# WHAT IS EXPECTED
Which lines below include "Vidhya"? Copy them all.

(Items listed in a dataset)
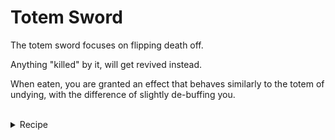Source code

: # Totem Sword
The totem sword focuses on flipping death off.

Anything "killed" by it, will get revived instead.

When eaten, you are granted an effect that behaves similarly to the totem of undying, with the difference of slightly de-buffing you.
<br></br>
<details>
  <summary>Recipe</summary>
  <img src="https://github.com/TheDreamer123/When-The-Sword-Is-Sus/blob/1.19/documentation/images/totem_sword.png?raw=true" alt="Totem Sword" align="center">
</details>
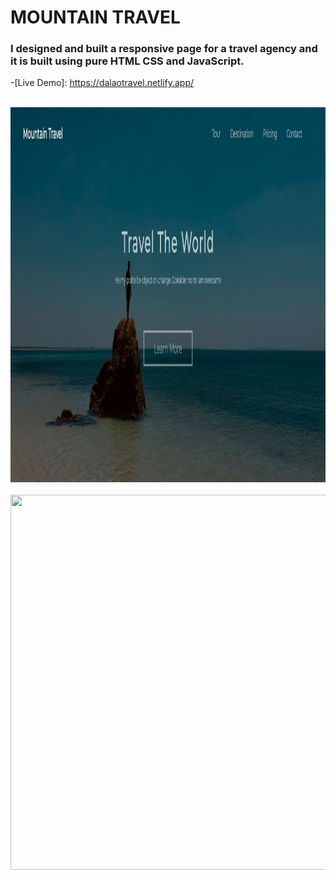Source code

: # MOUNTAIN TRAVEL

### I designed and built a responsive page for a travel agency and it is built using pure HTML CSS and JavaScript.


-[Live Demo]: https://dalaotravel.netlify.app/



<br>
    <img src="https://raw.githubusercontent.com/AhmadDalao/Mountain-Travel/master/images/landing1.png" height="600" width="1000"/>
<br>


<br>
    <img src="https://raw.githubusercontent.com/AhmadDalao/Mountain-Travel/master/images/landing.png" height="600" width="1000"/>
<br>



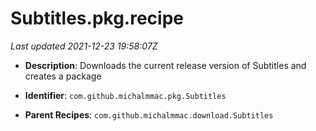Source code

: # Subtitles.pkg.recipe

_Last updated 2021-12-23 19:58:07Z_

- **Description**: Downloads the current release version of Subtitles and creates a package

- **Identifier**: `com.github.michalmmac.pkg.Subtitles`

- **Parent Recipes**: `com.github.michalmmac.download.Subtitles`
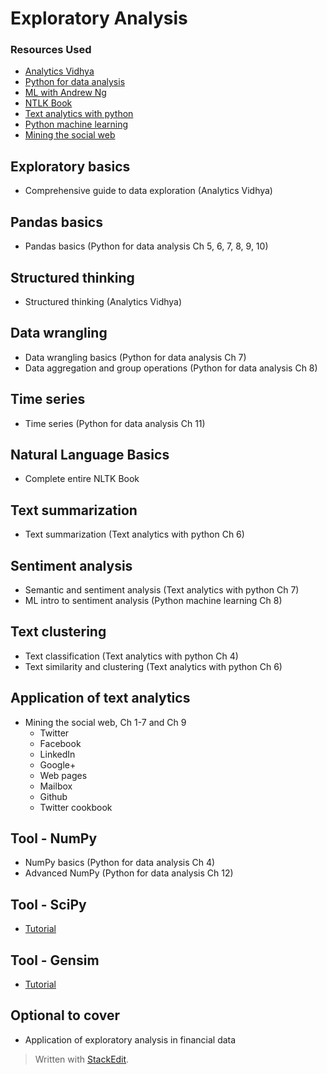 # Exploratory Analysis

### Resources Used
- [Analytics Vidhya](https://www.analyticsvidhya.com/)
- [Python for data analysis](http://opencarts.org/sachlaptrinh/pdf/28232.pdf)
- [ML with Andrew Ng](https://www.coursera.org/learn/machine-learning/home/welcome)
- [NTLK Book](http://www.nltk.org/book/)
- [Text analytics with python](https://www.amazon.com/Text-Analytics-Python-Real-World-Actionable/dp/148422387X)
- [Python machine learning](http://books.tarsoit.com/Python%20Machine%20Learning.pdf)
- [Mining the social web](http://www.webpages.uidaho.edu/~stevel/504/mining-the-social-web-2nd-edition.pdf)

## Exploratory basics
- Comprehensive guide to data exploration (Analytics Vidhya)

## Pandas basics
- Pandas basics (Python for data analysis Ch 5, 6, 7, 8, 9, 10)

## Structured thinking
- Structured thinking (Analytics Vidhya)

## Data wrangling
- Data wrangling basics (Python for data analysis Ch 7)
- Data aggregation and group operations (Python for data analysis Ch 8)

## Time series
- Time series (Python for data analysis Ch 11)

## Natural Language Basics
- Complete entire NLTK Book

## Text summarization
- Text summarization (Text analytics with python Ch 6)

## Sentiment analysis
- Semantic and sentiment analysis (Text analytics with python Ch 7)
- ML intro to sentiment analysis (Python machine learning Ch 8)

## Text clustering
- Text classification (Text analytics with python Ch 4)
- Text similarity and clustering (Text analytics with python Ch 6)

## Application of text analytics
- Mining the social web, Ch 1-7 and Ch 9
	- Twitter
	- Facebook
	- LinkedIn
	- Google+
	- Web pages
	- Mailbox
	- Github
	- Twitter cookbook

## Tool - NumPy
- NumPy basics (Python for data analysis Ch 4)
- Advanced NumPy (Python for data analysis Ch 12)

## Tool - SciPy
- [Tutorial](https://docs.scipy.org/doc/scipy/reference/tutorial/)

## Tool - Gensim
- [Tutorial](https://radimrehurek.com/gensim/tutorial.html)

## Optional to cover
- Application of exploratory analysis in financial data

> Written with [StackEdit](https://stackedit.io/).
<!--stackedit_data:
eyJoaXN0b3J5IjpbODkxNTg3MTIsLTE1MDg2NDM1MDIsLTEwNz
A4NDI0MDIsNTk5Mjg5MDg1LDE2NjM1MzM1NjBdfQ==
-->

# YOUR RESPONSE
- [Analytics Vidhya](https://www.analyticsvidhya.com/)
- Comprehensive guide to data exploration (Analytics Vidhya)
- Structured thinking (Analytics Vidhya)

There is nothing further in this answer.